EXERCISE AIM: Check each line of the records below for the word "proposition" and copy those where it appears.

[Saved entries]
---*---

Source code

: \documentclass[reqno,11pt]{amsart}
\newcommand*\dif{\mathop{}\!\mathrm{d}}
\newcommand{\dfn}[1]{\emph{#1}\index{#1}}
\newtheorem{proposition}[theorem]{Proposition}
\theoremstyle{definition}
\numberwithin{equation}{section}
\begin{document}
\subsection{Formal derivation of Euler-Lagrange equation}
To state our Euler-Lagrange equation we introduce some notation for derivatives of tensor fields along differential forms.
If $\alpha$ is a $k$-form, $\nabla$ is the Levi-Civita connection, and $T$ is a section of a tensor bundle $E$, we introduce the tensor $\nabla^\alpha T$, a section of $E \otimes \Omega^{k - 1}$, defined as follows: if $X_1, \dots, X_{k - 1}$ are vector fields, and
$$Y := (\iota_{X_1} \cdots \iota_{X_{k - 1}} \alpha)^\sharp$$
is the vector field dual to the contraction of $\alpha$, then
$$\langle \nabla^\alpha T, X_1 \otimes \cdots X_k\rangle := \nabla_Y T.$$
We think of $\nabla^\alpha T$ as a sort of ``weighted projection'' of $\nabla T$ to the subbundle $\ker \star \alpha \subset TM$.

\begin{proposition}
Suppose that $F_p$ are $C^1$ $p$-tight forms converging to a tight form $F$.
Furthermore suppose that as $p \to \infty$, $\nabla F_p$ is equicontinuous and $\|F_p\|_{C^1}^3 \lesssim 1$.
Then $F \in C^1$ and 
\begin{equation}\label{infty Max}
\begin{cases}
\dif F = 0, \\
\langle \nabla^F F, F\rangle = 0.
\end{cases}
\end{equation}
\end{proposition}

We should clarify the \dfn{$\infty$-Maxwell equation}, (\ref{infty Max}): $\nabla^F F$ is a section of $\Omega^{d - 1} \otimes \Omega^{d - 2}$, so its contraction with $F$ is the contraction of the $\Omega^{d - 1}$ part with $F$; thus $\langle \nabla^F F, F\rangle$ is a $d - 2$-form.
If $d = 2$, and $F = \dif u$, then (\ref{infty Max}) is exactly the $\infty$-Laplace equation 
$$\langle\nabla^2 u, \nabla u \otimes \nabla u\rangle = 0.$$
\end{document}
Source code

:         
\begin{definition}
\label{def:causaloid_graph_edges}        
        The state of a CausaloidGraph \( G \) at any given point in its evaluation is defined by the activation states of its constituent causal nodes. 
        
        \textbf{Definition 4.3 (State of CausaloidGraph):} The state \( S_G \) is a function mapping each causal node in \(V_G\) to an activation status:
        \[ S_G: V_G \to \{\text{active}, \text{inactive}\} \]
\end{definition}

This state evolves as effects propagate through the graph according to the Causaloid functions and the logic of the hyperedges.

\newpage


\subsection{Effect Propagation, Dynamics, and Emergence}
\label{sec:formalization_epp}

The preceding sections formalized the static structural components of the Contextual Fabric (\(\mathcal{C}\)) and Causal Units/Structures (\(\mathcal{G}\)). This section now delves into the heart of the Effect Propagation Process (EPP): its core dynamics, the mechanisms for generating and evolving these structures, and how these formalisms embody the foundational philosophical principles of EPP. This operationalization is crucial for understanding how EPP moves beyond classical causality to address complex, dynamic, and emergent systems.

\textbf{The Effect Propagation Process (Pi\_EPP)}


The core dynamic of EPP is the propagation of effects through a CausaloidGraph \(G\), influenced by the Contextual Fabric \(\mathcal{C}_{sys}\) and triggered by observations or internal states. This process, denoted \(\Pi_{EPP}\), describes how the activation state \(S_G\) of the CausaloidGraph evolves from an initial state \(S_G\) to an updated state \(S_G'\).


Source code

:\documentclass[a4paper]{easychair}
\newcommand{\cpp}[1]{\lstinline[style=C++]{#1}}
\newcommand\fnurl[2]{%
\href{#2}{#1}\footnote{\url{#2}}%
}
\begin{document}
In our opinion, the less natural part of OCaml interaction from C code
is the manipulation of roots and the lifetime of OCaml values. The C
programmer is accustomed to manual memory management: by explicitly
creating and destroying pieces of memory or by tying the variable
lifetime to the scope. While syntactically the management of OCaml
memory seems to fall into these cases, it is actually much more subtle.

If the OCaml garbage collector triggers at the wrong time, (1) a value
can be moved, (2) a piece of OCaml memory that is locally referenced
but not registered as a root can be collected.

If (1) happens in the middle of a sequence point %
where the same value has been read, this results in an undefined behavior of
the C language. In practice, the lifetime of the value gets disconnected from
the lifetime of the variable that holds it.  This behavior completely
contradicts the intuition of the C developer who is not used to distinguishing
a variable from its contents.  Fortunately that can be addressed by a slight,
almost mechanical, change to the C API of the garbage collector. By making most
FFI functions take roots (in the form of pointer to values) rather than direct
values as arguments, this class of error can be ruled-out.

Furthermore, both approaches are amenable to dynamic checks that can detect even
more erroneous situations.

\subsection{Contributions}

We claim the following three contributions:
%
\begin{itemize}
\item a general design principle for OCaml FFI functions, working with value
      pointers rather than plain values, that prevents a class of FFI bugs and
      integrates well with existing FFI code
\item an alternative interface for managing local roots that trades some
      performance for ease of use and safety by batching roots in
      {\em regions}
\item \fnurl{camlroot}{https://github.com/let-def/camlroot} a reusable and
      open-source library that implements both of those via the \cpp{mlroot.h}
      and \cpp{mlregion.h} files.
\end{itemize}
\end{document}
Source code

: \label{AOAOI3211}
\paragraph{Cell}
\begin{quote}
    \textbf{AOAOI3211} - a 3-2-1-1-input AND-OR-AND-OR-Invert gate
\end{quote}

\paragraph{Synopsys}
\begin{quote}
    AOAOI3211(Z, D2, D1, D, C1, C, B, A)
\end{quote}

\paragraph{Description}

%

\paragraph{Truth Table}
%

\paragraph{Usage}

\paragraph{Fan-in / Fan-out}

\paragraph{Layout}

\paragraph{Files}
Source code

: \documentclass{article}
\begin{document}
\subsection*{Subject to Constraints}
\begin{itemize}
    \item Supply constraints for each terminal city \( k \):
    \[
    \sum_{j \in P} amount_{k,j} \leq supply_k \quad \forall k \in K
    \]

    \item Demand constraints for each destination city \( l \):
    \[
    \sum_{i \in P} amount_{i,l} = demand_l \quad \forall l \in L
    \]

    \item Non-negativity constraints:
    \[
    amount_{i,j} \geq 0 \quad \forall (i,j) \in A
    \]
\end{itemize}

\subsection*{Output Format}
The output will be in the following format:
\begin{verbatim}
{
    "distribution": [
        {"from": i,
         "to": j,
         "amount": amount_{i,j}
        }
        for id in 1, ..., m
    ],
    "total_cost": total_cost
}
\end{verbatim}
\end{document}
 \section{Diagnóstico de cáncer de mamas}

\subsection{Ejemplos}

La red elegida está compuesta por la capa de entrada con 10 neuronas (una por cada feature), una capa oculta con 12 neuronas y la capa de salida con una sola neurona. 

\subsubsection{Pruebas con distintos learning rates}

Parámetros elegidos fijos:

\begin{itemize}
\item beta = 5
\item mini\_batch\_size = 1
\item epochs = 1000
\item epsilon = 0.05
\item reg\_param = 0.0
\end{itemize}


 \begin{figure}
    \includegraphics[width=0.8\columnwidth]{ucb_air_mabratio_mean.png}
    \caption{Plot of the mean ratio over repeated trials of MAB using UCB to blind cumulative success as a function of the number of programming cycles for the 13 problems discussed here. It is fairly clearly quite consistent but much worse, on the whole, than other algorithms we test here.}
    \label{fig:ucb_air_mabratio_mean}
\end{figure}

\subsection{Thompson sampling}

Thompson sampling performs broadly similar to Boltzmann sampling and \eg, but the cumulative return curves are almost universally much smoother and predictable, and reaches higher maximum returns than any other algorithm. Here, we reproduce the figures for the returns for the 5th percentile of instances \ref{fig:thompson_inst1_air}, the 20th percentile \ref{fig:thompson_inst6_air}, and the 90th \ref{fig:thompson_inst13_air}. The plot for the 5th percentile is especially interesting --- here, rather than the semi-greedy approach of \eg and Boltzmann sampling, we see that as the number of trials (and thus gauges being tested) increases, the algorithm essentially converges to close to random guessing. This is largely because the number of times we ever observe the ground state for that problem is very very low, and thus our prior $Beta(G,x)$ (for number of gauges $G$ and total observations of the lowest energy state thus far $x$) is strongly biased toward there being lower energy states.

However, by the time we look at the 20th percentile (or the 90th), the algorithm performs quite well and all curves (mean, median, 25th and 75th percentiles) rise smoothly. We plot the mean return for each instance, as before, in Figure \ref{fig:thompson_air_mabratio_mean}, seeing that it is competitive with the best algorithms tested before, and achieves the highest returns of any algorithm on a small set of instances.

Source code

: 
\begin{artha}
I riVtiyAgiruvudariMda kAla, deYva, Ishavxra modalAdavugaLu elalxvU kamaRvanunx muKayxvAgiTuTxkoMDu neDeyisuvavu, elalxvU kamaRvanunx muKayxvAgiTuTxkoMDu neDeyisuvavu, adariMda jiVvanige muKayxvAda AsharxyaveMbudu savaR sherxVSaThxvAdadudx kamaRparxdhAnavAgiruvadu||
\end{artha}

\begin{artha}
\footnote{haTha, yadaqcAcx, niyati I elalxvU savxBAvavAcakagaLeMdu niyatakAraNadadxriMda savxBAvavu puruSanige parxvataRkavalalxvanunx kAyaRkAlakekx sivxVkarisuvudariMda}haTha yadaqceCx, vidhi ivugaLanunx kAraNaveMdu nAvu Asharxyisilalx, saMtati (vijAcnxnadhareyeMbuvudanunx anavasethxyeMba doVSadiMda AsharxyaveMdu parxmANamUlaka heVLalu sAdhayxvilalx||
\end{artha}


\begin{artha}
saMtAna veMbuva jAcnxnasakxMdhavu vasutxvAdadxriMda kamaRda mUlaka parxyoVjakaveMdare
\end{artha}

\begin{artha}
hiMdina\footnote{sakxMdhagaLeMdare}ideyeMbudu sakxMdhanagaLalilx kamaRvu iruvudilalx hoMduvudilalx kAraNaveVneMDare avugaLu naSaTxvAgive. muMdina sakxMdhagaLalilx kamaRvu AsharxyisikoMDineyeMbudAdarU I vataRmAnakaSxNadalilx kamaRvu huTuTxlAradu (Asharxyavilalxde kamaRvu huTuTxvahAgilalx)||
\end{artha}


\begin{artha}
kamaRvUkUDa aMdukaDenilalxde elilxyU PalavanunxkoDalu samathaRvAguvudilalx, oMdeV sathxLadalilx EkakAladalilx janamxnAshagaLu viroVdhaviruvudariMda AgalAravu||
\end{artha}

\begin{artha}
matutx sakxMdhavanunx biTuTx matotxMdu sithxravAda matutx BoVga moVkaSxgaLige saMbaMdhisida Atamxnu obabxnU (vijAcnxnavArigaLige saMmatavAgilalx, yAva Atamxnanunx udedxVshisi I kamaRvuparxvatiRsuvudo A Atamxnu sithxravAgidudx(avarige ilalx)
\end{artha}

---*---

ANSWER SPACE:
\newtheorem{proposition}[theorem]{Proposition}
\begin{proposition}
\end{proposition}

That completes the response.